Instructions for the task = Set down every line of the data, unchanged and complete.

Dataset records =
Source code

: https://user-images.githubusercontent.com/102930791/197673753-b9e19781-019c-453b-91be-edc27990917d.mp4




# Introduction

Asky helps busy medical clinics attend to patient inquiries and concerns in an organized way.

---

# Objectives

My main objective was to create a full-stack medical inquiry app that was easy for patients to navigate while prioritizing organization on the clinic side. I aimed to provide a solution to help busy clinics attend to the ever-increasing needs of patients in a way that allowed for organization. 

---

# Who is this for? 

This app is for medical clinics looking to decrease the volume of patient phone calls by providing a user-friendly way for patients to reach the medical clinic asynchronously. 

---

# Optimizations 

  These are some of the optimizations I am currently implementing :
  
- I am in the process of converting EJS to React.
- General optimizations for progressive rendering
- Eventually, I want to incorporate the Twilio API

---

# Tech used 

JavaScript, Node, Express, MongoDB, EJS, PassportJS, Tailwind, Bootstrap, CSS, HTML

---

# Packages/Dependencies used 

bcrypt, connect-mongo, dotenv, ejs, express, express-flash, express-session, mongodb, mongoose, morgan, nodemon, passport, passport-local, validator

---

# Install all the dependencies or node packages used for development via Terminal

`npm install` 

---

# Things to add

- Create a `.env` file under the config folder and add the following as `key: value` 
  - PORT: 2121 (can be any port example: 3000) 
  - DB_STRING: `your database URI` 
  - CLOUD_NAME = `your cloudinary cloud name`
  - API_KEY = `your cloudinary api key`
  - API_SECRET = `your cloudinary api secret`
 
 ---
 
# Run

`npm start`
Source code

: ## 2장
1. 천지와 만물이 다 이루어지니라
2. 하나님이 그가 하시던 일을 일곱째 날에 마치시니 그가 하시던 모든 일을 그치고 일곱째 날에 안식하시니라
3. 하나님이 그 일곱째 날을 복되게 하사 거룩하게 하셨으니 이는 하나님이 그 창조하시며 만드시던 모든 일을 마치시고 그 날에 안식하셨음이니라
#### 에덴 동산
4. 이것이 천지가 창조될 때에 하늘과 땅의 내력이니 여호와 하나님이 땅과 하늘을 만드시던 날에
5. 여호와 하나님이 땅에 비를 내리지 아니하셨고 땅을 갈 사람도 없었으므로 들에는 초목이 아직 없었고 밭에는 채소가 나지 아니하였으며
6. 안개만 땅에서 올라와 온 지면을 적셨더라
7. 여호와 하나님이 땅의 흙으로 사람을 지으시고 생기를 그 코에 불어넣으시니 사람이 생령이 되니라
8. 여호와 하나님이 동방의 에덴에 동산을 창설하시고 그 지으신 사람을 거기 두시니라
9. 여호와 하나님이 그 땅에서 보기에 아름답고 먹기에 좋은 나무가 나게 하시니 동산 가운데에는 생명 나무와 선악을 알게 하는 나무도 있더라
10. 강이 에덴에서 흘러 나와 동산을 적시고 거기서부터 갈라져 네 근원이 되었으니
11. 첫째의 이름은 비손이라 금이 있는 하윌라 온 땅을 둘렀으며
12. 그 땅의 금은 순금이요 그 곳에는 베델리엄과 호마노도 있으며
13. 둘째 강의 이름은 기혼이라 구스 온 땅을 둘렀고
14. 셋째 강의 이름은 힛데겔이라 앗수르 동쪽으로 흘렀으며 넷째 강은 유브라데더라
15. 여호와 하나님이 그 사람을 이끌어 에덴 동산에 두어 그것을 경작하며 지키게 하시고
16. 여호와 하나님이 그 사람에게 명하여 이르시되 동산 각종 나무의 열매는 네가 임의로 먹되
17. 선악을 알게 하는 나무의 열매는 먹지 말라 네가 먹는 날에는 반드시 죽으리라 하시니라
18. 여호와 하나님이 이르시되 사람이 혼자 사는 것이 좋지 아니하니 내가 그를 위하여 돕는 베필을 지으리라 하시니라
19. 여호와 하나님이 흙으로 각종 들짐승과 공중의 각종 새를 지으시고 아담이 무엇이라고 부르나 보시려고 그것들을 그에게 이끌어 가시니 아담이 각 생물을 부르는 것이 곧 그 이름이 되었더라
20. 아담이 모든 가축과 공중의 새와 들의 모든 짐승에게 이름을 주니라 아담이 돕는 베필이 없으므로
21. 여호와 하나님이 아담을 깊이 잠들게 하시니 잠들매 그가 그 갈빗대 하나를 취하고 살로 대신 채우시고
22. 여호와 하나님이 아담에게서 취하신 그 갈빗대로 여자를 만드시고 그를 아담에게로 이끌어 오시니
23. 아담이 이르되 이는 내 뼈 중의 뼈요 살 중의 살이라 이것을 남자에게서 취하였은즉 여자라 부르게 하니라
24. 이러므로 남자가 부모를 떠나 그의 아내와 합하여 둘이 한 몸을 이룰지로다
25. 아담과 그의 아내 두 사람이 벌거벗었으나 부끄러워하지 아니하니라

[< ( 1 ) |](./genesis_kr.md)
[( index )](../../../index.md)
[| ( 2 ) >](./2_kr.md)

Result of the task =
Source code

: https://user-images.githubusercontent.com/102930791/197673753-b9e19781-019c-453b-91be-edc27990917d.mp4




# Introduction

Asky helps busy medical clinics attend to patient inquiries and concerns in an organized way.

---

# Objectives

My main objective was to create a full-stack medical inquiry app that was easy for patients to navigate while prioritizing organization on the clinic side. I aimed to provide a solution to help busy clinics attend to the ever-increasing needs of patients in a way that allowed for organization. 

---

# Who is this for? 

This app is for medical clinics looking to decrease the volume of patient phone calls by providing a user-friendly way for patients to reach the medical clinic asynchronously. 

---

# Optimizations 

  These are some of the optimizations I am currently implementing :
  
- I am in the process of converting EJS to React.
- General optimizations for progressive rendering
- Eventually, I want to incorporate the Twilio API

---

# Tech used 

JavaScript, Node, Express, MongoDB, EJS, PassportJS, Tailwind, Bootstrap, CSS, HTML

---

# Packages/Dependencies used 

bcrypt, connect-mongo, dotenv, ejs, express, express-flash, express-session, mongodb, mongoose, morgan, nodemon, passport, passport-local, validator

---

# Install all the dependencies or node packages used for development via Terminal

`npm install` 

---

# Things to add

- Create a `.env` file under the config folder and add the following as `key: value` 
  - PORT: 2121 (can be any port example: 3000) 
  - DB_STRING: `your database URI` 
  - CLOUD_NAME = `your cloudinary cloud name`
  - API_KEY = `your cloudinary api key`
  - API_SECRET = `your cloudinary api secret`
 
 ---
 
# Run

`npm start`
Source code

: ## 2장
1. 천지와 만물이 다 이루어지니라
2. 하나님이 그가 하시던 일을 일곱째 날에 마치시니 그가 하시던 모든 일을 그치고 일곱째 날에 안식하시니라
3. 하나님이 그 일곱째 날을 복되게 하사 거룩하게 하셨으니 이는 하나님이 그 창조하시며 만드시던 모든 일을 마치시고 그 날에 안식하셨음이니라
#### 에덴 동산
4. 이것이 천지가 창조될 때에 하늘과 땅의 내력이니 여호와 하나님이 땅과 하늘을 만드시던 날에
5. 여호와 하나님이 땅에 비를 내리지 아니하셨고 땅을 갈 사람도 없었으므로 들에는 초목이 아직 없었고 밭에는 채소가 나지 아니하였으며
6. 안개만 땅에서 올라와 온 지면을 적셨더라
7. 여호와 하나님이 땅의 흙으로 사람을 지으시고 생기를 그 코에 불어넣으시니 사람이 생령이 되니라
8. 여호와 하나님이 동방의 에덴에 동산을 창설하시고 그 지으신 사람을 거기 두시니라
9. 여호와 하나님이 그 땅에서 보기에 아름답고 먹기에 좋은 나무가 나게 하시니 동산 가운데에는 생명 나무와 선악을 알게 하는 나무도 있더라
10. 강이 에덴에서 흘러 나와 동산을 적시고 거기서부터 갈라져 네 근원이 되었으니
11. 첫째의 이름은 비손이라 금이 있는 하윌라 온 땅을 둘렀으며
12. 그 땅의 금은 순금이요 그 곳에는 베델리엄과 호마노도 있으며
13. 둘째 강의 이름은 기혼이라 구스 온 땅을 둘렀고
14. 셋째 강의 이름은 힛데겔이라 앗수르 동쪽으로 흘렀으며 넷째 강은 유브라데더라
15. 여호와 하나님이 그 사람을 이끌어 에덴 동산에 두어 그것을 경작하며 지키게 하시고
16. 여호와 하나님이 그 사람에게 명하여 이르시되 동산 각종 나무의 열매는 네가 임의로 먹되
17. 선악을 알게 하는 나무의 열매는 먹지 말라 네가 먹는 날에는 반드시 죽으리라 하시니라
18. 여호와 하나님이 이르시되 사람이 혼자 사는 것이 좋지 아니하니 내가 그를 위하여 돕는 베필을 지으리라 하시니라
19. 여호와 하나님이 흙으로 각종 들짐승과 공중의 각종 새를 지으시고 아담이 무엇이라고 부르나 보시려고 그것들을 그에게 이끌어 가시니 아담이 각 생물을 부르는 것이 곧 그 이름이 되었더라
20. 아담이 모든 가축과 공중의 새와 들의 모든 짐승에게 이름을 주니라 아담이 돕는 베필이 없으므로
21. 여호와 하나님이 아담을 깊이 잠들게 하시니 잠들매 그가 그 갈빗대 하나를 취하고 살로 대신 채우시고
22. 여호와 하나님이 아담에게서 취하신 그 갈빗대로 여자를 만드시고 그를 아담에게로 이끌어 오시니
23. 아담이 이르되 이는 내 뼈 중의 뼈요 살 중의 살이라 이것을 남자에게서 취하였은즉 여자라 부르게 하니라
24. 이러므로 남자가 부모를 떠나 그의 아내와 합하여 둘이 한 몸을 이룰지로다
25. 아담과 그의 아내 두 사람이 벌거벗었으나 부끄러워하지 아니하니라

[< ( 1 ) |](./genesis_kr.md)
[( index )](../../../index.md)
[| ( 2 ) >](./2_kr.md)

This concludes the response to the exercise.